BACKGROUND: Organic crystalline nanoparticles (NPs) are not fluorescent due to the crystalline structure of the flat molecules organized in layers. In earlier experiments with Aluminum Phthalocyanine (AlPc)-derived NPs, the preferential uptake and dissolution by macrophages was demonstrated [3]. Therefore, inflamed tissue or cancer tissue with accumulated macrophages may exhibit specific fluorescence in contrast to healthy tissue which does not fluoresce. The present study addresses the photobiological effects of NP generated from Temoporfin (mTHPC), a clinically utilized photosensitizer belonging to the chlorin family. METHODS: In-vitro investigations addressing uptake, dissolution and phototoxicity of mTHPC NP vs. the liposomal mTHPC formulation Foslip were performed using J774A.1 macrophages and L929 fibroblasts. For total NP uptake analysis, the cells were lysed, the nanoparticles dissolved and the fluorescence quantified. The intracellular molecular dissolution was measured by flow cytometry.

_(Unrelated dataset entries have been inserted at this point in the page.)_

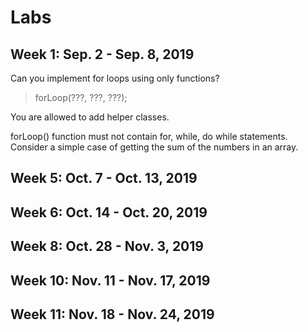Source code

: # Labs

## Week 1: Sep. 2 - Sep. 8, 2019

Can you implement for loops using only functions?
> forLoop(???, ???, ???);

You are allowed to add helper classes.

forLoop() function must not contain for, while, do while statements.
Consider a simple case of getting the sum of the numbers in an array.

## Week 5: Oct. 7 - Oct. 13, 2019

## Week 6: Oct. 14 - Oct. 20, 2019

## Week 8: Oct. 28 - Nov. 3, 2019

## Week 10: Nov. 11 - Nov. 17, 2019

## Week 11: Nov. 18 - Nov. 24, 2019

Fluorescence microscopy served for controlling intracellular localization of the dissolved fluorescing molecules. Reaction mechanisms after PDT (mitochondrial activity, apoptosis) were analyzed using fluorescent markers in cell-based assays and flow cytometry. RESULTS: Organic crystalline NP of different size were produced from mTHPC raw material. NP were internalized more efficiently in J774A.1 macrophages when compared to L929 fibroblasts, whereas uptake and fluorescence of Foslip was similar between the cell lines. NP dissolution correlated with internalization levels for larger particles in the range of 200-500 nm. Smaller particles (45 nm in diameter) were taken up at high levels in macrophages, but were not dissolved efficiently, resulting in comparatively low intracellular fluorescence. Whereas Foslip was predominantly localized in membranes, NP-mediated fluorescence also co-localized with acidic vesicles, suggesting endocytosis/phagocytosis as a major uptake mechanism. In macrophages, phototoxicity of NPs was stronger than in fibroblasts, even exceeding Foslip when administered in identical amounts. In both cell lines, phototoxicity correlated with mitochondrial depolarization and enhanced activation of caspase 3. CONCLUSIONS: Due to their preferential uptake/dissolution in macrophages, mTHPC NP may have potential for the diagnosis and photodynamic treatment of macrophage-associated disorders such as inflammation and cancer.